北京に住んで十数年。春節の最終日「元宵節」(今年は2月6日)というと、団子を食べ、爆竹を鳴らし、花火を打ち上げて、にぎやかに過ごす――それが伝統的な元宵節だと思ってきた。しかし、今回取材に訪れた山西省中部の晋中市には伝統行事が今に伝わり、ランタンや大がかりな花火のほかにも、さまざまな民間芸能や出し物などで盛大に元宵節を祝っていた。

■多彩な晋中市の社火節

晋中市は山西省の中部に位置し、北京から約500㌔、車で5~6時間ほどの距離にある。晋商と呼ばれた山西商人の本拠地として有名で、また世界遺産として名高い平遥古城は晋中市内にある。

伝統劇の衣装に身を包んだ小さなドラマーはわずか6歳

社火節は春節期間中、特に元宵節前後に行われる民間の娯楽活動。「社火節」の「社」は土地の神、「火」は火の神を指し、その起源は土地と火の神に対する崇拝にある。最近ではそうした共同体儀式の色合いが薄れ、面白さや楽しさを求める娯楽性の高い催し物へと変化してきた。晋中の社火は2500年という長い歴史を持ち、形式が豊富で、その種類は二百余りにのぼる。2007年、晋中市は中国民間文芸家協会から全国で唯一「中国社火の郷」の称号を与えられ、08年から「晋中社火節」を開催している。

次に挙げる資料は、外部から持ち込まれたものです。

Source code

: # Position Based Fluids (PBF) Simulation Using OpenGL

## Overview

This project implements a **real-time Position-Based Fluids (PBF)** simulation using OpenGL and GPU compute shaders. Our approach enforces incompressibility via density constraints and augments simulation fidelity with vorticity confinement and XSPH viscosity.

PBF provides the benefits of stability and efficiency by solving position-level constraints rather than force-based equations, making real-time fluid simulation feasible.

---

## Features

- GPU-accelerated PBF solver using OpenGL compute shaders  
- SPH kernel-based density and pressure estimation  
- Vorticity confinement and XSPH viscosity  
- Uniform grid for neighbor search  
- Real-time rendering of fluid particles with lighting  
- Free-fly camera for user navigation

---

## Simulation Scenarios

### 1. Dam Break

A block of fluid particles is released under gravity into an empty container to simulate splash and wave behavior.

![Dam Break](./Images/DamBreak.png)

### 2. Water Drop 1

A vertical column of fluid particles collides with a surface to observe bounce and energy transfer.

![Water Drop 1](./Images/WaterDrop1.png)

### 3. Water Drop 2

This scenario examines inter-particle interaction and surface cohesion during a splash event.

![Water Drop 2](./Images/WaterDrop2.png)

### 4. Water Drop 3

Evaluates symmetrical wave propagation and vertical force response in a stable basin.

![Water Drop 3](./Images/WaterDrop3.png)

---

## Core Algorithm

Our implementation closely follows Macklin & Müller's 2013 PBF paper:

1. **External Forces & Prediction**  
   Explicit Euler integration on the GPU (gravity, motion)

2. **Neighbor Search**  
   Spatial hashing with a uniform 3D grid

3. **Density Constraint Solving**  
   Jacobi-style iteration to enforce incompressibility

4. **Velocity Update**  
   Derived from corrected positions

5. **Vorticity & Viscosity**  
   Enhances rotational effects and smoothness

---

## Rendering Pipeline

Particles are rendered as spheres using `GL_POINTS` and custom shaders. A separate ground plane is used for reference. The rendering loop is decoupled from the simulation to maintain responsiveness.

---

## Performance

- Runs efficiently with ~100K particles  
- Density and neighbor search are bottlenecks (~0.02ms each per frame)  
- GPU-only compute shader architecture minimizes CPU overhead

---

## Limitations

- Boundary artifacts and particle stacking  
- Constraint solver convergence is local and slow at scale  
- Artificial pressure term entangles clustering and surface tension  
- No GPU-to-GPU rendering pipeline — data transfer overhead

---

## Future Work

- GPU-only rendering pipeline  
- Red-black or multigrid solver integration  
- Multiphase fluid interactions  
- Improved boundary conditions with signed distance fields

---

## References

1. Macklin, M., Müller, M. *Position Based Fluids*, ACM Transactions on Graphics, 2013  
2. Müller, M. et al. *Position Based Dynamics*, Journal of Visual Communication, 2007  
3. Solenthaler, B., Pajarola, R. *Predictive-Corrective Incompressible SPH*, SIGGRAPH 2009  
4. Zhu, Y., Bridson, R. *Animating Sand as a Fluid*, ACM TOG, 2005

「晋中社火節」の目玉は元宵節当日に行われるパレードだ。このパレードには、銅鑼や太鼓の演奏、龍踊りや獅子舞、「高蹺」(竹馬に乗って踊る)、「鉄棍」や「背棍」(子どもを鉄の棒の上に乗せて担いだり輿で持ち上げたりする出し物)、「旱船」(船と漕ぎ手を模した民間舞踊)など、域内各地区から多種多彩な出し物が集まる。

■家の入り口に「火盤」

さらに伝統色の濃い社火節が行われているのが、晋中市に属する左権県だ。左権県は標高1000㍍以上の山間にある農村だ。

左権の人々は誰もがみな歌や踊りを好み、その普段の生活は歌や踊りと切り離せない。そのため左権は「中国民間芸術の郷」と呼ばれている。村々には「芸術団」や「文芸隊」と呼ばれるパフォーマンス集団がいくつもあり、子どもたちは幼稚園や小学校で左権に伝わる民謡や踊りを習う。社火節の期間中、街頭には至る所に舞台がしつらえられ、にぎやかな演奏が響き、歌い踊る人々の姿が見られた。

左権の社火節で最も興味深いのは、「串火盤」と呼ばれる習慣だ。「火盤」は家々の入り口や広場に薪や練炭を円錐状に積み上げて作ったかがり火のことで、文芸隊や芸術団がこの「火盤」のそばで出し物を演じてまわり、「火盤」の主はその礼としてクルミや落花生、タバコなどを渡す(現在では現金を渡すことが多い)。またこの地方には、「本命年」にあたる人(年男・年女)が厄除けのために出し物を演じる習慣があるという。左権の社火節には、土地と火の神への崇拝とともに、「消災祈福」すなわち駆鬼逐疫と幸福祈願の意味が込められているのだ。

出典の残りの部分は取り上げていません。